In February 2017 the Government of Canada published amendments in Canada Gazette II permitting irradiation of raw fresh and frozen ground beef. Purchasing irradiated ground beef is now a choice for Canadian consumers, the same choice that has been available in the U.S. for more than a decade.
Irradiation is a scientifically proven and highly effective means to enhance food safety. The ability of irradiation to reduce E.coli O157 and other pathogenic E.coli is well established. When combined with food safety interventions already in use, irradiation could essentially eliminate E.coli related illness associated with ground beef.
Indeed, the food safety aspects of irradiation were the driver behind the CCA’s submission of the original petition in 1998 and its ongoing efforts over the last 20 years to amend the regulation. The CCA believes that Canadians should be able to choose to purchase ground beef treated by irradiation given that it is a scientifically proven and highly effective means to enhance food safety.
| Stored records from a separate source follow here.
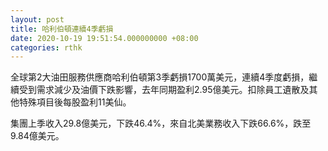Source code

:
 ```yaml
---
layout: post
title: 哈利伯頓連續4季虧損
date: 2020-10-19 19:51:54.000000000 +08:00
categories: rthk
---
```


全球第2大油田服務供應商哈利伯頓第3季虧損1700萬美元，連續4季度虧損，繼續受到需求減少及油價下跌影響，去年同期盈利2.95億美元。扣除員工遺散及其他特殊項目後每股盈利11美仙。

集團上季收入29.8億美元，下跌46.4%，來自北美業務收入下跌66.6%，跌至9.84億美元。
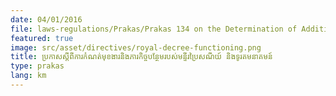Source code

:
 ```yaml
---
date: 04/01/2016
file: laws-regulations/Prakas/Prakas 134 on the Determination of Additional Functions and Duties of the Department of Post and Telecommunications.pdf
featured: true
image: src/asset/directives/royal-decree-functioning.png
title: ប្រកាសស្តីពីការកំណត់មុខងារនិងភារកិច្ចបន្ថែមរបស់មន្ទីរប្រៃសណីយ៍ និងទូរគមនាគមន៍
type: prakas
lang: km
---
```

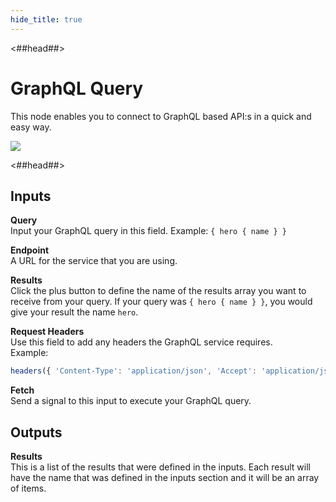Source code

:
```yaml
---
hide_title: true
---
```


<##head##>
# GraphQL Query

This node enables you to connect to GraphQL based API:s in a quick and easy way.

![](/modules/graphql/graphql-guide-img/graphql-query-node.png)

<##head##>

## Inputs

**Query**  
Input your GraphQL query in this field. Example: `{ hero { name } }`

**Endpoint**  
A URL for the service that you are using.

**Results**  
Click the plus button to define the name of the results array you want to receive from your query. If your query was `{ hero { name } }`, you would give your result the name `hero`.

**Request Headers**  
Use this field to add any headers the GraphQL service requires.  
Example:  
```javascript
headers({ 'Content-Type': 'application/json', 'Accept': 'application/json', 'Authorization': 'Bearer f60e2ea4dcd07fbcdaef8c8cd8418e', })
```

**Fetch**  
Send a signal to this input to execute your GraphQL query.

## Outputs

**Results**  
This is a list of the results that were defined in the inputs. Each result will have the name that was defined in the inputs section and it will be an array of items.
The availability of irradiated ground beef will take time to establish and will depend on consumer demand for this type of product. Once available, irradiated ground beef will be labelled with the radura symbol (see symbol at right). Canadian cattle producers strongly support making this an informed choice with labelling and other educational initiatives.
The Government of Canada review of the safety and effectiveness of irradiation of fresh and frozen raw ground beef concluded that the use of irradiation in accordance with the Canadian regulations is safe, effective, and does not significantly impact nutritional quality.
Irradiation cannot be used to restore the eating quality of food that is already spoiled. If food looks, smells or tastes bad before irradiation, it will still look, smell and taste bad after irradiation. Irradiation of food items also does not make them radioactive.
The Code of Practice for the Care and Handling of Beef Cattle is a set of science-informed and expert-vetted guidelines for everyday practices used in the raising of beef cattle. Code guidelines are not regulation, they are recommended practices put forth by industry experts as science-informed proper animal care. Producers can defer to the Code knowing the recommended guidelines are based on the latest knowledge and science. The Code will also help consumers better understand the practices used in beef cattle production and provide assurances that all guidelines are rooted in proper animal care. The CCA encourages producers to familiarize themselves with the renewed Code and incorporate the practices within in order to ensure that they continue to practice the best animal care possible.
The CCA is a member of the National Farm Animal Care Council (NFACC). NFACC brings together animal producer groups, governments, veterinarians, academics, the animal welfare movement, transporters and other stakeholders to, among other things, review and renew Codes of Practice.
The Beef InfoXchange System (BIXS) continues to operate and evolve. In December 2014, the CCA partnered with ViewTrak Technologies, a world-class technology and traceability company based in Edmonton, to enhance and expand the BIXS. Under the partnership, a new privately-held company takes ownership of BIXS, with the CCA and ViewTrak as initial shareholders. The new company, called BIXSco Inc., is headed by Hubert Lau, President and Chief Executive Officer, and Ted Power, Executive Vice-President.